HMS Walker

Vessel name on Arrival: HMS Walker

HMS Walker - 2 HMS Walker - 1 HMS Walker - 1

Original Builder: William Denny & Brothers of Dumbarton

Original Yard No: 1082

Official Number: 107670

Vessel Type: destroyer

GRT: 1300

Year Built: 1918

Arrival Date: 15/03/1946

Breakup Started: 24/03/1946

Date First Beached: 02/12/1946

Date Breakup Completed: 05/02/1947

Draught For’d: 7' 5"

Draught Aft: 13' 3"

Name Changes:

Other Information:

 V & W Class Destroyer  –  Pennant No. D-27

09-12-1916  :  Ordered by Admiralty

26-03-1917  :  Keel Laid Down

29-11-1917  :  Launched

12-02-1918  :  Completed

LOA  :  95.1 metres  ( 309 feet )

LPP :   91.4 metres  ( 297 feet )

Beam  :  9.0 metres ( 29'  3" )

GRT  :  1,300 tons

DWT :  1,480 tons

 

The wartime Patrols of HMS Walker :

Served briefly in WWI.  After the Armistice, she was deployed in the Baltic and was in action against Russian warships.  In 1921 was in the 1st Destroyer Flotilla, Atlantic Fleet.  Placed in Reserve after 1930.  Brought back into service in 1939 before the outbreak of WWII as part of the mobilisation of the Reserve Fleet, she provided Convoy Escort services over a 63 months period between November 1939 through January 1945.-, covering some 122 different Convoys in that time.

 

11 Sep 1939
HMS Walker (Cdr. W.J.C. Robertson, RN) and HMS Vanquisher (Lt.Cdr. K.H. Fraser, RN) collide with each other about 200 nautical miles south-west of Cape Clear while escorting convoy OB 2.  Both ships were heavily damaged. Vanquisher even had to be towed back to port. Vanquisher underwent repairs at Plymouth and Walker at HM Dockyard, Devonport, rejoining Flotilla on completion.

 

11 Jan 1940
the HMS Walker (Lt.Cdr. A.A. Tait, RN) picks up 32 survivors from the British tanker El Oso that sank 6 nautical miles bearing 280 from the Bar Lightship, Liverpool in position 53º32'N, 03º25'W after hitting a mine laid on 6 January 1940 by the German submarine U-30

 

16 Mar 1941
HMS Walker (Cdr.
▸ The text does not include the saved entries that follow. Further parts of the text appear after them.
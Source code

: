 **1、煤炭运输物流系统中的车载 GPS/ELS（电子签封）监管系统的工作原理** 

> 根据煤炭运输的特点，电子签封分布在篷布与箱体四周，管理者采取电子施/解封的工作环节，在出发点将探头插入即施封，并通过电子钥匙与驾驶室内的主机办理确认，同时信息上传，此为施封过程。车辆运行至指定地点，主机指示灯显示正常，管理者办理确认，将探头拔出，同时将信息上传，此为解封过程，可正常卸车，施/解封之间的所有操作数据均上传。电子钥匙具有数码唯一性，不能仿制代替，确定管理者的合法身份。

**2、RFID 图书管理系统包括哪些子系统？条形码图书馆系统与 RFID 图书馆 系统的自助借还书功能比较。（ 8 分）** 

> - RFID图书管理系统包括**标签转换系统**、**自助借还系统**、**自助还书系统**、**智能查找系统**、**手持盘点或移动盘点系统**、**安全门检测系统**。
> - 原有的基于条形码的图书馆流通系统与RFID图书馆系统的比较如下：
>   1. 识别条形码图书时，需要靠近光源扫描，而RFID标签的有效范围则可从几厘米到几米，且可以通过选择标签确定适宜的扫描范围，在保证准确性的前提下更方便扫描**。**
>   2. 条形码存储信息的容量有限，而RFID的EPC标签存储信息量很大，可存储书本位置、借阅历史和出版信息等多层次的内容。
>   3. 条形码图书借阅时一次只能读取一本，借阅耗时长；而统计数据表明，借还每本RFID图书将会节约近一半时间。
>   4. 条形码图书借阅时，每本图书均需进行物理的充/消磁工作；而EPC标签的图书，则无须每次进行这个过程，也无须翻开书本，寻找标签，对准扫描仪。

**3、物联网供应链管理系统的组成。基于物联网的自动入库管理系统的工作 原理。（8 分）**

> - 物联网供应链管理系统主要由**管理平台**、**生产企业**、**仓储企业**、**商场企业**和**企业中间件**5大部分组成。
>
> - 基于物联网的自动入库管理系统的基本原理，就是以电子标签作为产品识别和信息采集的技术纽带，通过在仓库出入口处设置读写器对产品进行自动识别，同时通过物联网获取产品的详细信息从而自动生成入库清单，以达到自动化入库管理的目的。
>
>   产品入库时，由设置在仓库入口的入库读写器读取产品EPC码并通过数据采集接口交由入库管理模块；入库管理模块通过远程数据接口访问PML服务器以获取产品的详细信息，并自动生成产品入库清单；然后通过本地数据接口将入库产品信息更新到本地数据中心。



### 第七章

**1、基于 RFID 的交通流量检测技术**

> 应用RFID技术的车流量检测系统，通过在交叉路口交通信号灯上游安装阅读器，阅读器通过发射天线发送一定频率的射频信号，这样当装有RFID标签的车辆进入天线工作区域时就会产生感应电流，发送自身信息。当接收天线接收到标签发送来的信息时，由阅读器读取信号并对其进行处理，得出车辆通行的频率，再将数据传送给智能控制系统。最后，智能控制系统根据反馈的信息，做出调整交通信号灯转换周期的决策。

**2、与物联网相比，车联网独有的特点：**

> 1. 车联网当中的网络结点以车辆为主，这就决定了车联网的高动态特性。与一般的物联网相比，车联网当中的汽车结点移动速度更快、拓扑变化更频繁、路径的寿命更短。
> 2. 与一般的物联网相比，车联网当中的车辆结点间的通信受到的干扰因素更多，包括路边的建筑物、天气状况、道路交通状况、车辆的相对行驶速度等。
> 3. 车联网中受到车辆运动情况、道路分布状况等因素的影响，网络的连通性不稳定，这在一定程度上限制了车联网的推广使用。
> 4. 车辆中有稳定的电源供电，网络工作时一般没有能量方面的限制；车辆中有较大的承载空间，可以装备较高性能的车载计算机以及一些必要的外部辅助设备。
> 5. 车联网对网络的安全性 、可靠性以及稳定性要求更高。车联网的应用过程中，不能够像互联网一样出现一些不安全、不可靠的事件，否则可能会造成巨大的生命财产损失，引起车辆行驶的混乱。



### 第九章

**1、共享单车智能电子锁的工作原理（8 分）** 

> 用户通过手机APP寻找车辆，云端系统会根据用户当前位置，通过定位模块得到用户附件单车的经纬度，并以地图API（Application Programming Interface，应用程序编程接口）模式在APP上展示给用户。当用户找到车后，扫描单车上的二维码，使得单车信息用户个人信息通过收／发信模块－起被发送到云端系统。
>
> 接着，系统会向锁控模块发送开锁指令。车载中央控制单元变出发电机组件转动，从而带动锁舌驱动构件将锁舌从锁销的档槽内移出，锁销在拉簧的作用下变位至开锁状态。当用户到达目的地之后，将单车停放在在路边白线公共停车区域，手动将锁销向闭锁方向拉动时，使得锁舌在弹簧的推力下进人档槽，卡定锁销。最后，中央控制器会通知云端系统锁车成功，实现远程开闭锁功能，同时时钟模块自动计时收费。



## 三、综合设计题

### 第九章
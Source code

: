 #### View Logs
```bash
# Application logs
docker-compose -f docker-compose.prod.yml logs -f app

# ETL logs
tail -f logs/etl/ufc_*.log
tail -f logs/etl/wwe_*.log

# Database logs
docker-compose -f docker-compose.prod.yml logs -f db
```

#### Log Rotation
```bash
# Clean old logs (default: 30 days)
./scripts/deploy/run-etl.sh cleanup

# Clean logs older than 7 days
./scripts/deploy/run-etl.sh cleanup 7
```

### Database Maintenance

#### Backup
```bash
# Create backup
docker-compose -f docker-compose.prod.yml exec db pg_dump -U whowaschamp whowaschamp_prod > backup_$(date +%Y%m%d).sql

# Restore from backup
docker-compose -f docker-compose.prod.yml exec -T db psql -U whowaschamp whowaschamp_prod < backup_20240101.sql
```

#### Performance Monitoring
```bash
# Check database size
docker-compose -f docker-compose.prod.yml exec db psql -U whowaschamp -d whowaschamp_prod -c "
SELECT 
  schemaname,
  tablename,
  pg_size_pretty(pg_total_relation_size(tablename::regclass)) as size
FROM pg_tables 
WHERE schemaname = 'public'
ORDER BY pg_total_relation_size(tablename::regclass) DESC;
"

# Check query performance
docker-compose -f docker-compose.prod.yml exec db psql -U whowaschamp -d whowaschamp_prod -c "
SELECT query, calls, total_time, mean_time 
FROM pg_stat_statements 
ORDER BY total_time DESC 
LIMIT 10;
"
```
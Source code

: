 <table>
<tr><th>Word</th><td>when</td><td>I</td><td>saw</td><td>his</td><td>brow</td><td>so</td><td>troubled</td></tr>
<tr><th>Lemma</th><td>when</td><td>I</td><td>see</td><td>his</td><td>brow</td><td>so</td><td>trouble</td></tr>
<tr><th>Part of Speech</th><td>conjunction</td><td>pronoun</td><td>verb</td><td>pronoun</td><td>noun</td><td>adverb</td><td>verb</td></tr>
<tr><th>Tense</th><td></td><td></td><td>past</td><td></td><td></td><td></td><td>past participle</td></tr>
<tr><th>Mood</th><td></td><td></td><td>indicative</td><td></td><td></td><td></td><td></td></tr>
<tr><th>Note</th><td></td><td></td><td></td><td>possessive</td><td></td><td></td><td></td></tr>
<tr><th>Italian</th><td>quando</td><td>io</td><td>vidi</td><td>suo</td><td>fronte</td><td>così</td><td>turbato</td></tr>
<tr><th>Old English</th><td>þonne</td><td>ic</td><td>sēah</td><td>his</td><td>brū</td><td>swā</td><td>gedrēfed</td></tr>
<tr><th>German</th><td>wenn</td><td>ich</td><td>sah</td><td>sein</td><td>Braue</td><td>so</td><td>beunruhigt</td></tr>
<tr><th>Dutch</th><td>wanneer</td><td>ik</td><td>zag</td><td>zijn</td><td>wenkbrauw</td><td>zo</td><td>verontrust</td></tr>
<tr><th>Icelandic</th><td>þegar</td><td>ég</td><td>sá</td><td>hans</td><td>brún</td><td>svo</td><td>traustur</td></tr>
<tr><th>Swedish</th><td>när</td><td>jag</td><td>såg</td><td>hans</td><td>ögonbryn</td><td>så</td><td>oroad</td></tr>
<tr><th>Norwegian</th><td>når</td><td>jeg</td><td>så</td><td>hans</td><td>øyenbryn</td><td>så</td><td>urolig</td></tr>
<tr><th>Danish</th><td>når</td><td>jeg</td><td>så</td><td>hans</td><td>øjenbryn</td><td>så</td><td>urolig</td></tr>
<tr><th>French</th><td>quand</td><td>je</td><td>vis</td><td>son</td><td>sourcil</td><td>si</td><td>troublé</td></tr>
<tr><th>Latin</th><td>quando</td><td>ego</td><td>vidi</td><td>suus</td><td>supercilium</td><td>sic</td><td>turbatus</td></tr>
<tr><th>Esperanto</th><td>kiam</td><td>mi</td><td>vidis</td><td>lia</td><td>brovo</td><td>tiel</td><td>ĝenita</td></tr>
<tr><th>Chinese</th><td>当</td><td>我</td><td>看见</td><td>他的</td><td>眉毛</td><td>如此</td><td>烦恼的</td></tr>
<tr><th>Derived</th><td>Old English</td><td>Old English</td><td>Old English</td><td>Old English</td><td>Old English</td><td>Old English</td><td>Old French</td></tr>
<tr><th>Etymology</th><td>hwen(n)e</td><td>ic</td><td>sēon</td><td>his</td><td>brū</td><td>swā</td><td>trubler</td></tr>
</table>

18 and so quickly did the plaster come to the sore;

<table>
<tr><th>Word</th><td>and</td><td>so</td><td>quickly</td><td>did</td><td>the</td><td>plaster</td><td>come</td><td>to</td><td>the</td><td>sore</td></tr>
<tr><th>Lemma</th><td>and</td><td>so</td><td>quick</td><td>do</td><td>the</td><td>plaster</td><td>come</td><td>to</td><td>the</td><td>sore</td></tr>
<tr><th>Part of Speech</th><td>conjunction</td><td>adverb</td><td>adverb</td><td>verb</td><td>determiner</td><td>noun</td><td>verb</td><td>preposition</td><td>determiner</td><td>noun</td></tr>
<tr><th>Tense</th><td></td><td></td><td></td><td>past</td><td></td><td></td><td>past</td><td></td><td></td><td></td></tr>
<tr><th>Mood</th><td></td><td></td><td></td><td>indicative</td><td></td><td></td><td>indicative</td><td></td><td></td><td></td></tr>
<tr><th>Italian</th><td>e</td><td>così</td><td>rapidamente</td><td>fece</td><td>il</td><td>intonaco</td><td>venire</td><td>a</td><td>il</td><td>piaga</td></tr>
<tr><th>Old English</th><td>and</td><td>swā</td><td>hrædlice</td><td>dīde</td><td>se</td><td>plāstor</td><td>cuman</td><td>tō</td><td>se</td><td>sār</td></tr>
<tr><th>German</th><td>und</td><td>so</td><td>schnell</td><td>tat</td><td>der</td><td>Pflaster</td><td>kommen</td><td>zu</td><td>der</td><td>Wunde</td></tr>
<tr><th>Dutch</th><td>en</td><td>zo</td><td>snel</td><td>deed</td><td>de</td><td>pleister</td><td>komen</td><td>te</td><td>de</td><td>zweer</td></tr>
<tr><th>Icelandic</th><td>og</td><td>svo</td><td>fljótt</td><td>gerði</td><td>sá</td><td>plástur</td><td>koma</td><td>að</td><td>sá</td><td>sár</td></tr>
D.G.F.W. MacIntyre, RN) picks up 38 survivors from the Canadian merchant J.B. White that was torpedoed and sunk in North Atlantic in position 60º57'N, 12º27'W by the German submarine U-99

 

17 Mar 1941
The German submarine U-99 was scuttled at 0343hrs on 17 March 1941 south-east of Iceland, in approximate position 61º00'N, 12º.00W', after being depth charged by the British destroyer HMS Walker (Cdr. D.G.F.W. MacIntyre, RN).

 

17 Mar 1941
The German submarine U-100 was sunk at 0318hrs on 17 March 1941 south-east of Iceland, in approximate position 61º.00'N, 12º.00'W, after being rammed and depth charged by the British destroyers HMS Walker (Cdr. D.G.F.W. MacIntyre, RN) and HMS Vanoc (Lt.Cdr. J.G.W. Deneys, RN).

 

The loss of U-99 and U-100 at the hands of HMS Walker and HMS Vanoc was extremely significant as these two boats were commanded by two of the WWII U-Boat aces, Otto Kretschmer and Joachim Schepke.

 

In late 1942 it was decided to convert HMS Walker for service as a Long Range Escort and this work was put in hand by Thames shipyard from january through May 1943, becoming operational again in July 1943.

 

In addition to convoy escort duties in the North Atlantic, North-West Approaches, WEstern Approaches and Russian convoys, from July 1943 through April 1944, HMS Walker took part in the Normany Landings in May and June 1944 (Operatio Neptune) after which resumed convoy escort duties in the Atlantic and on the Russian convoys until January 1945.  Resumed Atlantic convoy escort duties in February 1945 until March when she was deployed in Home Waters on convoy defence and anti-submarine operations.

 

At the end of hostilities, HMS Walker was paid off and reduced to reserve status until placed on the Disposal List.  Sold to BISCO in 1946 for breaking, she was towed to Troon for final disposal at the hands of WSSCL.